Electronic Green Journal, Issue #25

Bram Büscher (be

Review: After Eden: The Evolution of Human Domination

By Kirkpatrick Sale

 

Reviewed by Bram Buscher
Vrije Universiteit Amsterdam, The Netherlands

 

Kirkpatrick Sale. After Eden. The Evolution of Human Domination. Durham: Duke University Press. 186 pp. ISBN: 0-8223-3938-2. (paperback; acid free paper). US$19.95.

 

In the last decade, several books have come out trying to develop an overview of recent, archaeological, paleontological and historical anthropological evidence on human evolution. One of my favourites so far is John Reader's magnificent Africa, A Biography of the Continent. Although less broad in scope, Kirkpatrick Sale's After Eden now competes for first place. Like Reader, Sale provides a bird's eye view of recent global archaeological and paleontological findings and guides the reader in a mere 138 pages through 65.000 years of modern human evolution. Not being a palaeontologist or archaeologist but rather an interested social scientist, I am not in place to comment on Sale's use of the evidence, although the breadth of material he presents seems extensive. However, what sets After Eden apart from other similar works and what excites me as a social scientist, is Sale's social and critical emancipatory point of departure and the explicit lessons he tries to draw from the ancient past for the present.

 

The central argument of the book revolves around its subtitle: The Evolution of Human Domination. According to Sale, the "extraordinary dominance by one single bipedal species [...] has brought us to the present imperilment of the earth, including the extinction of species, the destruction of ecosystems, the alteration of climate, the pollution of waters and soils, the exhaustion of fisheries, the elimination of forests, the spread of deserts, and the disruption of the atmosphere" (p.3). The consequence of this dominance of Homo Sapiens and its associated "reckless policies and practices towards the earth" is unavoidable ecocide (p.3). Our main predicament, so argues the book, is that human dominance is little recognised as a problem because the psychological processes leading up to it have been in the making for many millennia, so becoming "accepted wisdom" and even religion. In three main chapters, the book outlines how Homo Sapiens started innovating in hunting techniques (chapter one: 70.000 - 50.000 years ago), developed cultural and religious symbols to aid them in their survival (chapter two: 55.000 - 20.000 years ago) and intensified their land use through agriculture (chapter three: 20.000 - 5.000 years ago).

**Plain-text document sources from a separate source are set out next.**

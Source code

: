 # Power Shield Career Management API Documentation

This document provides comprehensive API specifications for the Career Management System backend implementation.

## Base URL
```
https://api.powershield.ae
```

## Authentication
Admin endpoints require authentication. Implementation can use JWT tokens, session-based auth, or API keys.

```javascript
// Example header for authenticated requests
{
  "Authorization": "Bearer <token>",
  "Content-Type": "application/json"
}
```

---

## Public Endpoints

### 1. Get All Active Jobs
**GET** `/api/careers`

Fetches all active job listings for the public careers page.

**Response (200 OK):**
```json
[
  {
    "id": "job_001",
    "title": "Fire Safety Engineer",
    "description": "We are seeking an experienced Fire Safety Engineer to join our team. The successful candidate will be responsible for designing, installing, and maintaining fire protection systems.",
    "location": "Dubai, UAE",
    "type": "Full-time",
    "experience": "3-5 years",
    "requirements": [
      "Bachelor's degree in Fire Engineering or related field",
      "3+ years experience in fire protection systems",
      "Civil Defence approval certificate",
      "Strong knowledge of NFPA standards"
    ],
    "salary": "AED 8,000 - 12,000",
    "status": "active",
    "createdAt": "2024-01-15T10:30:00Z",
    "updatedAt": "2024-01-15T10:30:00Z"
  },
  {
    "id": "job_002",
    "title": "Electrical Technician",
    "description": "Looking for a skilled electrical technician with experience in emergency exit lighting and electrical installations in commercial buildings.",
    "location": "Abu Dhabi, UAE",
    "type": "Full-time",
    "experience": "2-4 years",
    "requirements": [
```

Sale carefully charts how each development triggered continuous "separation of self from nature," thereby increasing humans' impact on their environment "wherever they have gone" (p.36). In the fourth and final chapter, then, the less insidious lifestyle of Homo Erectus, Homo Sapiens' predecessor, is taken as an ancient example of how current human populations might become more modest, decrease their dominance over nature and so avoid ecocide.

 

No doubt, After Eden will create quite some controversy. As stated, this will partly revolve around the seven-mile steps the book takes in presenting evidence in archaeology and palaeontology. Most critique, however, will focus on its central message regarding human dominance and its subsequent conclusions regarding the evolution and invention of religion and the inevitable fall of modern capitalism. But this is to be expected of a book that penetrates and critiques modern status quo so deeply. For this reviewer, the central point of Sale's book is one that cannot be ignored and for once I completely agree with the advance praise given by Steven E. Churchill, Department of Biological Anthropology and Anatomy of Duke University, who is quoted on the back of the book: "seldom would I have the confidence to reach judgements from the evidence as boldly as does Sale, but I suspect that he is right in most of his conclusions."

 

Bram Buscher (be.buscher@fsw.vu.nl). PhD candidate Department of Anthropology and project manager Centre for International Cooperation, Vrije Universiteit Amsterdam, The Netherlands. De Boelelaan 1081c - Room Z121, 1081 HV Amsterdam, The Netherlands. Tel: +31 20 5986701.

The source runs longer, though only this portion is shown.